Material for the task:
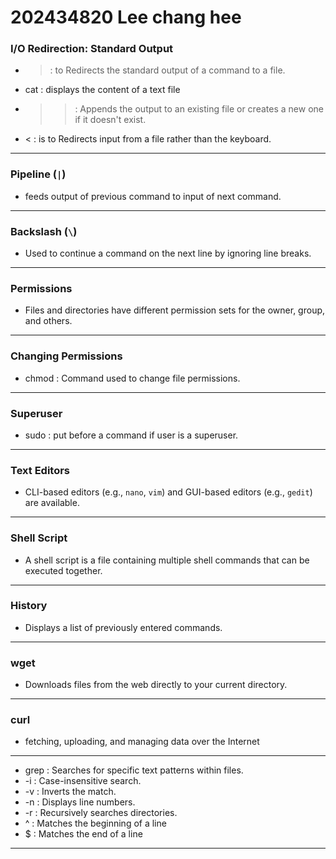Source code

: # 202434820 Lee chang hee


### I/O Redirection: Standard Output
- > : to Redirects the standard output of a command to a file.
- cat : displays the content of a text file
- >> : Appends the output to an existing file or creates a new one if it doesn't exist.
- < : is to Redirects input from a file rather than the keyboard.

---

### Pipeline (`|`)
- feeds output of previous command to input of next command.

---


### Backslash (`\`)
- Used to continue a command on the next line by ignoring line breaks.

---

### Permissions
- Files and directories have different permission sets for the owner, group, and others.

---

### Changing Permissions
- chmod : Command used to change file permissions.

---

### Superuser
- sudo : put before a command if user is a superuser.

---

### Text Editors
- CLI-based editors (e.g., `nano`, `vim`) and GUI-based editors (e.g., `gedit`) are available.

---

### Shell Script
- A shell script is a file containing multiple shell commands that can be executed together.

---

### History
- Displays a list of previously entered commands.

---

### wget
- Downloads files from the web directly to your current directory.

---

### curl
- fetching, uploading, and managing data over the Internet

---
  - grep : Searches for specific text patterns within files.
  - -i : Case-insensitive search.
  - -v : Inverts the match.
  - -n : Displays line numbers.
  - -r : Recursively searches directories.
  - ^ : Matches the beginning of a line
  - $ : Matches the end of a line

---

Aim of the exercise: Leave the pictures out and return each entry exactly.

The completed task:
Source code

: # 202434820 Lee chang hee


### I/O Redirection: Standard Output
- > : to Redirects the standard output of a command to a file.
- cat : displays the content of a text file
- >> : Appends the output to an existing file or creates a new one if it doesn't exist.
- < : is to Redirects input from a file rather than the keyboard.

---

### Pipeline (`|`)
- feeds output of previous command to input of next command.

---


### Backslash (`\`)
- Used to continue a command on the next line by ignoring line breaks.

---

### Permissions
- Files and directories have different permission sets for the owner, group, and others.

---

### Changing Permissions
- chmod : Command used to change file permissions.

---

### Superuser
- sudo : put before a command if user is a superuser.

---

### Text Editors
- CLI-based editors (e.g., `nano`, `vim`) and GUI-based editors (e.g., `gedit`) are available.

---

### Shell Script
- A shell script is a file containing multiple shell commands that can be executed together.

---

### History
- Displays a list of previously entered commands.

---

### wget
- Downloads files from the web directly to your current directory.

---

### curl
- fetching, uploading, and managing data over the Internet

---
  - grep : Searches for specific text patterns within files.
  - -i : Case-insensitive search.
  - -v : Inverts the match.
  - -n : Displays line numbers.
  - -r : Recursively searches directories.
  - ^ : Matches the beginning of a line
  - $ : Matches the end of a line

---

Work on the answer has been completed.